(Items listed in a dataset)
◇ ◇ ◇ ◇ ◇ ◇ ◇
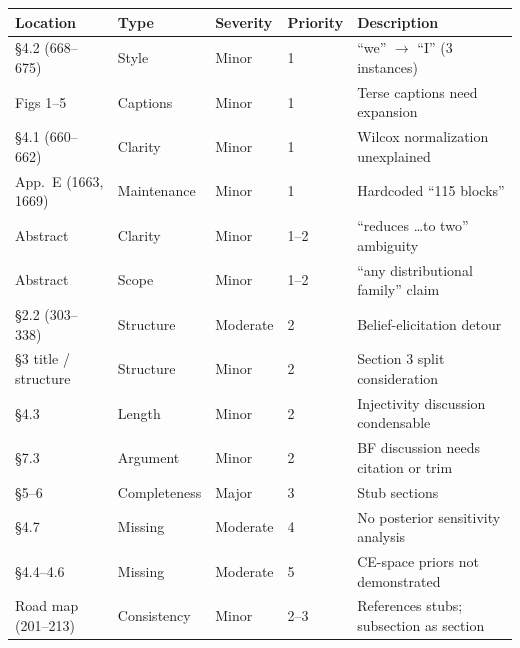 \documentclass[12pt,a4paper]{article}
\begin{document}
\begin{center}
\small
\begin{tabular}{lllll}
\toprule
Location & Type & Severity & Priority & Description \\
\midrule
\S4.2 (668--675) & Style & Minor & 1 & ``we'' $\to$ ``I'' (3 instances) \\
Figs 1--5 & Captions & Minor & 1 & Terse captions need expansion \\
\S4.1 (660--662) & Clarity & Minor & 1 & Wilcox normalization unexplained \\
App.\ E (1663, 1669) & Maintenance & Minor & 1 & Hardcoded ``115 blocks'' \\
Abstract & Clarity & Minor & 1--2 & ``reduces \ldots to two'' ambiguity \\
Abstract & Scope & Minor & 1--2 & ``any distributional family'' claim \\
\S2.2 (303--338) & Structure & Moderate & 2 & Belief-elicitation detour \\
\S3 title / structure & Structure & Minor & 2 & Section 3 split consideration \\
\S4.3 & Length & Minor & 2 & Injectivity discussion condensable \\
\S7.3 & Argument & Minor & 2 & BF discussion needs citation or trim \\
\S5--6 & Completeness & Major & 3 & Stub sections \\
\S4.7 & Missing & Moderate & 4 & No posterior sensitivity analysis \\
\S4.4--4.6 & Missing & Moderate & 5 & CE-space priors not demonstrated \\
Road map (201--213) & Consistency & Minor & 2--3 & References stubs; subsection as section \\
\bottomrule
\end{tabular}
\end{center}
\end{document}
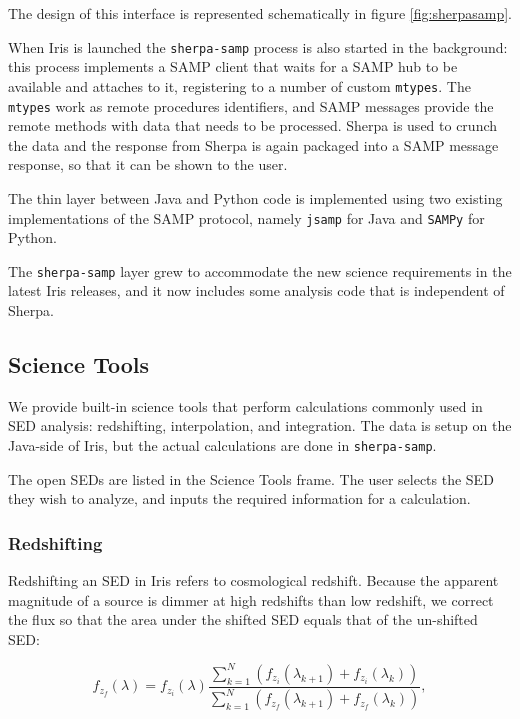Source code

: \documentclass[5p]{elsarticle}
\begin{document}
The design of this interface is represented schematically in figure \ref{fig:sherpasamp}.

When Iris is launched the \verb|sherpa-samp| process is also started in the background: this process implements a SAMP client that waits for a SAMP hub to be available and attaches to it, registering to a number of custom \verb|mtypes|. The \verb|mtypes| work as remote procedures identifiers, and SAMP messages provide the remote methods with data that needs to be processed. Sherpa is used to crunch the data and the response from Sherpa is again packaged into a SAMP message response, so that it can be shown to the user.

The thin layer between Java and Python code is implemented using two existing implementations of the SAMP protocol, namely \verb|jsamp| for Java and \verb|SAMPy| for Python.

The \verb|sherpa-samp| layer grew to accommodate the new science requirements in the latest Iris releases, and it now includes some analysis code that is independent of Sherpa.

\subsection{Science Tools}
We provide built-in science tools that perform calculations commonly used in SED analysis: redshifting, interpolation, and integration. The data is setup on the Java-side of Iris, but the actual calculations are done in \verb|sherpa-samp|.

The open SEDs are listed in the Science Tools frame. The user selects the SED they wish to analyze, and inputs the required information for a calculation.

\subsubsection{Redshifting}
Redshifting an SED in Iris refers to cosmological redshift. Because the apparent magnitude of a source is dimmer at high redshifts than low redshift, we correct the flux so that the area under the shifted SED equals that of the un-shifted SED:

\begin{equation} \label{eq:redshift}
f_{z_{f}}(\lambda) = f_{z_{i}}(\lambda) \frac{\sum_{k=1}^N (f_{z_{i}}(\lambda_{k+1})+f_{z_{i}}(\lambda_{k}))}{\sum_{k=1}^N (f_{z_{f}}(\lambda_{k+1})+f_{z_{f}}(\lambda_{k}))},
\end{equation}
\end{document}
◇ ◇ ◇ ◇ ◇ ◇ ◇
Whenever a line of the data includes the word "begin", show that line in full.

[YOUR SOLUTION]
\begin{document}
\begin{center}
\begin{tabular}{lllll}
\begin{document}
\begin{equation} \label{eq:redshift}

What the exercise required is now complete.